Italian, of course, is a language that has long words, so if you’re translating poetry, as I have done with The Prelude, you have to choose whether to break up Wordsworth’s pentameters to keep the lines short or, as I do, maintain a roughly line-to-line correspondence.It has a eureka quality to it that makes me wonder why I hadn't read much on this (sensibly obvious) approach before. (Of course, come September, I will have no excuse...)

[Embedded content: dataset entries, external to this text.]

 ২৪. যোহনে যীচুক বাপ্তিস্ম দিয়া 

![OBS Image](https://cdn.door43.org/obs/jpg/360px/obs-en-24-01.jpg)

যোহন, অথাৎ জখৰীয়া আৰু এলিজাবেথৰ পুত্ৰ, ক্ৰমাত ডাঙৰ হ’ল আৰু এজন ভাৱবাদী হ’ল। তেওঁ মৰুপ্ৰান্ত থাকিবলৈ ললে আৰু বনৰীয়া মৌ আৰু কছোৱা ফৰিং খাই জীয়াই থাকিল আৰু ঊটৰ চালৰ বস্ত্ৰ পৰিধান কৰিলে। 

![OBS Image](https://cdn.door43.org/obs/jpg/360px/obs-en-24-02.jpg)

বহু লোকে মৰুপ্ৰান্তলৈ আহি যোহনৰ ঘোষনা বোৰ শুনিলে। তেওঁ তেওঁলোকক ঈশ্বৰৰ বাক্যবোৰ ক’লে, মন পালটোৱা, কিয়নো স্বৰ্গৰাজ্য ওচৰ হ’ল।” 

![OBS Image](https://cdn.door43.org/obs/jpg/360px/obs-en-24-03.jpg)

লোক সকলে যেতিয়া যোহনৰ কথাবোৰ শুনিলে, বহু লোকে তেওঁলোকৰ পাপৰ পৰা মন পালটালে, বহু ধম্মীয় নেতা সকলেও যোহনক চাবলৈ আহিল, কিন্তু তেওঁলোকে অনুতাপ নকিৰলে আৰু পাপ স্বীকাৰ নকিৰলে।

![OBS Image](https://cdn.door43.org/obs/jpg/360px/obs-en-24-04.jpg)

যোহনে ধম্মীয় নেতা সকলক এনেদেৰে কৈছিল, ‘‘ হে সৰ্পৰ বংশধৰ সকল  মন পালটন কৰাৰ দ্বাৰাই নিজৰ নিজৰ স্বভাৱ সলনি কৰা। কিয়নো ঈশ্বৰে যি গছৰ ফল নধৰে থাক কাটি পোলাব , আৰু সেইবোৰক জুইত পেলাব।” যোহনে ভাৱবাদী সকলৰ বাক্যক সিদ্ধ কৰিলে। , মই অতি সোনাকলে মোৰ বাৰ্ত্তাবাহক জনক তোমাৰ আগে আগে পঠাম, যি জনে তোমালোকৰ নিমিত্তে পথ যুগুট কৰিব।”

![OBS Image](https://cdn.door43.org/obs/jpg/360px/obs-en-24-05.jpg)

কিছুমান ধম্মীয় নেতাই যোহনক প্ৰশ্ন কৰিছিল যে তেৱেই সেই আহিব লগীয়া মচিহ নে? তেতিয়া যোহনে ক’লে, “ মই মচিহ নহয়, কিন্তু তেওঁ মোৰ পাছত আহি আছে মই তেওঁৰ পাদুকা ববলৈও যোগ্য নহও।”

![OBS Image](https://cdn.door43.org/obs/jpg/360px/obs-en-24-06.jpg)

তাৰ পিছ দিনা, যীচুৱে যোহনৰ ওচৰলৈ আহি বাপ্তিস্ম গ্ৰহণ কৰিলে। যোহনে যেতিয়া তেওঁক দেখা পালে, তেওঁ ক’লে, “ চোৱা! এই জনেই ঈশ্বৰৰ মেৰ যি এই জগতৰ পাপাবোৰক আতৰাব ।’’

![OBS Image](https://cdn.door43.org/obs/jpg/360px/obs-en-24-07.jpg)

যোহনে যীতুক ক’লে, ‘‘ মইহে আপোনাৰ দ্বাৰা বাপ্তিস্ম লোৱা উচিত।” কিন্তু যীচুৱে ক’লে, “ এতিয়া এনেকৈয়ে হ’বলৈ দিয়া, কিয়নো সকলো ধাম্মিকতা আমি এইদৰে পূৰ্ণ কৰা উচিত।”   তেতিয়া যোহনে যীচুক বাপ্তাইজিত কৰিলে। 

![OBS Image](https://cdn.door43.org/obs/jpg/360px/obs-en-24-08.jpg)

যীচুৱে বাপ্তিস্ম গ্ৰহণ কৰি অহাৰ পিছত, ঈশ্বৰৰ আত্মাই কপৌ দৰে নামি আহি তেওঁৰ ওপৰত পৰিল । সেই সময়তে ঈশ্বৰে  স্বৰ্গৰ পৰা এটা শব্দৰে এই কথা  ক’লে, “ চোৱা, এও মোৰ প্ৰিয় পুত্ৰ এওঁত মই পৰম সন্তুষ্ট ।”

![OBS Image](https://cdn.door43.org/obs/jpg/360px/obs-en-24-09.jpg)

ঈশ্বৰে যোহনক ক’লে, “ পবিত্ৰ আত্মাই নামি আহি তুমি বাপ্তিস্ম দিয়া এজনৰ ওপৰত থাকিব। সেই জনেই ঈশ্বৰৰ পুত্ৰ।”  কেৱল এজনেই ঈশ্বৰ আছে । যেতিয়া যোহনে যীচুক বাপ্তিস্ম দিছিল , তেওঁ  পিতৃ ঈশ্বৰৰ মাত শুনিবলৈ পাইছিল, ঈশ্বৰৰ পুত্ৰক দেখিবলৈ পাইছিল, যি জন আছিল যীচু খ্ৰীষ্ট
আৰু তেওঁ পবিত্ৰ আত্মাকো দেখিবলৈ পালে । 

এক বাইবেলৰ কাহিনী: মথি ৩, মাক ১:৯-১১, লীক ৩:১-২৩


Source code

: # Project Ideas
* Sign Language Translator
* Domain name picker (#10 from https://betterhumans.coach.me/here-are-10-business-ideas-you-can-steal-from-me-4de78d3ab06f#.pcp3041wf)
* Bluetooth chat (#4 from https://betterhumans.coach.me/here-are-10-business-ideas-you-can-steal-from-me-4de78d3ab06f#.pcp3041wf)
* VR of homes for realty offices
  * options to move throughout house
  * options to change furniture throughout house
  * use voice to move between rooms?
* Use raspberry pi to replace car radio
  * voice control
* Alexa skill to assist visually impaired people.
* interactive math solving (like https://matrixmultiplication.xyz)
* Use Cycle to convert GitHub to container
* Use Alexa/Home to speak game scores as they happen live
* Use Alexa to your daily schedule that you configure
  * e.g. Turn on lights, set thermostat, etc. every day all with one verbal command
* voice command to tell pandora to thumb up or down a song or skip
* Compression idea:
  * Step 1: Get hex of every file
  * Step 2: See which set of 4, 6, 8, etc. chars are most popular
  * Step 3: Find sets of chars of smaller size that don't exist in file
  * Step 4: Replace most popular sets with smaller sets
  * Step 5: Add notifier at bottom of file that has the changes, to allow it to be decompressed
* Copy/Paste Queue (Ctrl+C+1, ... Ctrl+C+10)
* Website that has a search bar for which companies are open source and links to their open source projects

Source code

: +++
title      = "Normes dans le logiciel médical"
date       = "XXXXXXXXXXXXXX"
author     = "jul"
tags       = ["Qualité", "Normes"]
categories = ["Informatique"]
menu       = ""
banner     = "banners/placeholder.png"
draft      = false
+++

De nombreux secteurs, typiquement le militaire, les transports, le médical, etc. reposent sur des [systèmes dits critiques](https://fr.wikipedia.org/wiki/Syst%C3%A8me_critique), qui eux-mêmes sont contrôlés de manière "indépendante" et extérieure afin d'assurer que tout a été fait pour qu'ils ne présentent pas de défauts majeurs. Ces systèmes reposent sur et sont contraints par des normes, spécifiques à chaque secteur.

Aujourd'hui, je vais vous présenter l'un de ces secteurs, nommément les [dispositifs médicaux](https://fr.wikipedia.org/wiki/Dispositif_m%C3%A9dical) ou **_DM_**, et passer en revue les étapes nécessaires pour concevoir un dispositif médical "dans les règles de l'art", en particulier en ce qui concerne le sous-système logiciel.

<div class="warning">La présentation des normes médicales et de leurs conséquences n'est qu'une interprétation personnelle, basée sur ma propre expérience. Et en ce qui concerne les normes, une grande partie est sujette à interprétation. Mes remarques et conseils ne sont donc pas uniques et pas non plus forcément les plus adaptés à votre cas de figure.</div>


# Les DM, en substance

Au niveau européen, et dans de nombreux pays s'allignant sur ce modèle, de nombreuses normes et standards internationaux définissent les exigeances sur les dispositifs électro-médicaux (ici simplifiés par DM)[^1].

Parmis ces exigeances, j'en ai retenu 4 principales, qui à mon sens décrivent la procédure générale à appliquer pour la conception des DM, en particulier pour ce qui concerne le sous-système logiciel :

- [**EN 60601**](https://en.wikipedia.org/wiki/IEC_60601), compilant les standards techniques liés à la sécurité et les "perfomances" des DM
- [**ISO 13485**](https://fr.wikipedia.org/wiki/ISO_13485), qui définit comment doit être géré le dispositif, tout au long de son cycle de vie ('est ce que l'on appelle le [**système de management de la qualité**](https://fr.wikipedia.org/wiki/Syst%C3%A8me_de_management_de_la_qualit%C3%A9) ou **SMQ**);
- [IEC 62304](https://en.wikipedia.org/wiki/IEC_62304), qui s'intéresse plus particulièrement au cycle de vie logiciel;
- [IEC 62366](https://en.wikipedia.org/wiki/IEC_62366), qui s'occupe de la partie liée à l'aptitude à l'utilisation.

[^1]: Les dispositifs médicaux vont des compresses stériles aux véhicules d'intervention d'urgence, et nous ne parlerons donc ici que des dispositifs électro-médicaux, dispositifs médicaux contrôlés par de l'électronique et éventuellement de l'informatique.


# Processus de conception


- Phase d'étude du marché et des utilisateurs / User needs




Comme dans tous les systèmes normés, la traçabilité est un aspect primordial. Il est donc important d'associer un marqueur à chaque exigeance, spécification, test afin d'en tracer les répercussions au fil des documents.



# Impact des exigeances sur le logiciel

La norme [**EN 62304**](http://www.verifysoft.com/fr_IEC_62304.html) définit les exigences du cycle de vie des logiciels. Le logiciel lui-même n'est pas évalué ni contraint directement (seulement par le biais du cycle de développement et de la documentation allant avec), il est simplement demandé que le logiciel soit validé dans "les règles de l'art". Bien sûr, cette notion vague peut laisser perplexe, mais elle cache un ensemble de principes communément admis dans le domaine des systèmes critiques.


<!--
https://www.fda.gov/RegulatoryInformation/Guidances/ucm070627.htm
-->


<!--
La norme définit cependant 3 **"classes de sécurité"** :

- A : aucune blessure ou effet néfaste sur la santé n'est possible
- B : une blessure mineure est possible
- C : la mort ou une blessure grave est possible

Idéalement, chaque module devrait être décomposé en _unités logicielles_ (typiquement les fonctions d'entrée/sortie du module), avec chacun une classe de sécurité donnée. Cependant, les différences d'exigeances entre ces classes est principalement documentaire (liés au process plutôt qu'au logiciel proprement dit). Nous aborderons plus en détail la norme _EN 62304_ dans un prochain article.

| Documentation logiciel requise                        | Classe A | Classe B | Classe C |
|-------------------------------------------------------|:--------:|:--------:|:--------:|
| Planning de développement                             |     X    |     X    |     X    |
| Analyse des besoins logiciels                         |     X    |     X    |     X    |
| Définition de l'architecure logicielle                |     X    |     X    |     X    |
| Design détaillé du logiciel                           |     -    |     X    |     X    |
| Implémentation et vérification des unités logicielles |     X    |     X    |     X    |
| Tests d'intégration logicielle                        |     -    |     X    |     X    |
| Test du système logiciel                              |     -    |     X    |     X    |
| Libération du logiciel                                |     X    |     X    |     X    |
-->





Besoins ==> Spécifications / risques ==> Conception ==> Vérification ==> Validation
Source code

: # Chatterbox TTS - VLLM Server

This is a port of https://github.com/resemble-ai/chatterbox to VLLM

In Italy (unlike France) it always has been customary, with poetry, to print the original facing the translation. So a translator should modestly seek to perform a service (we call it “traduzione di servizio“), offering a “guide” to the original rather than “poetry.” At least, I find that the more unambitious the approach the better. Quasi-poets should not use translation as a means of expressing their poetic souls. The closer you look into an original the more poetry you find — even in a translation. When I tackled The Prelude, it took me several years to do. I published some of the sections as I went along in little magazines, and it was amazing how readers were fascinated by what was to them a new poem. This is one of the possibilities of translation — you can reveal a great unknown quantity to a readership that was unaware of it. Quite a responsibility.
If this back issue hadn't already been sold out, I would have ordered it right away. It's a shame for this stuff to go out of print and not be reproduced online. (Perhaps it's something they're slowly moving towards?)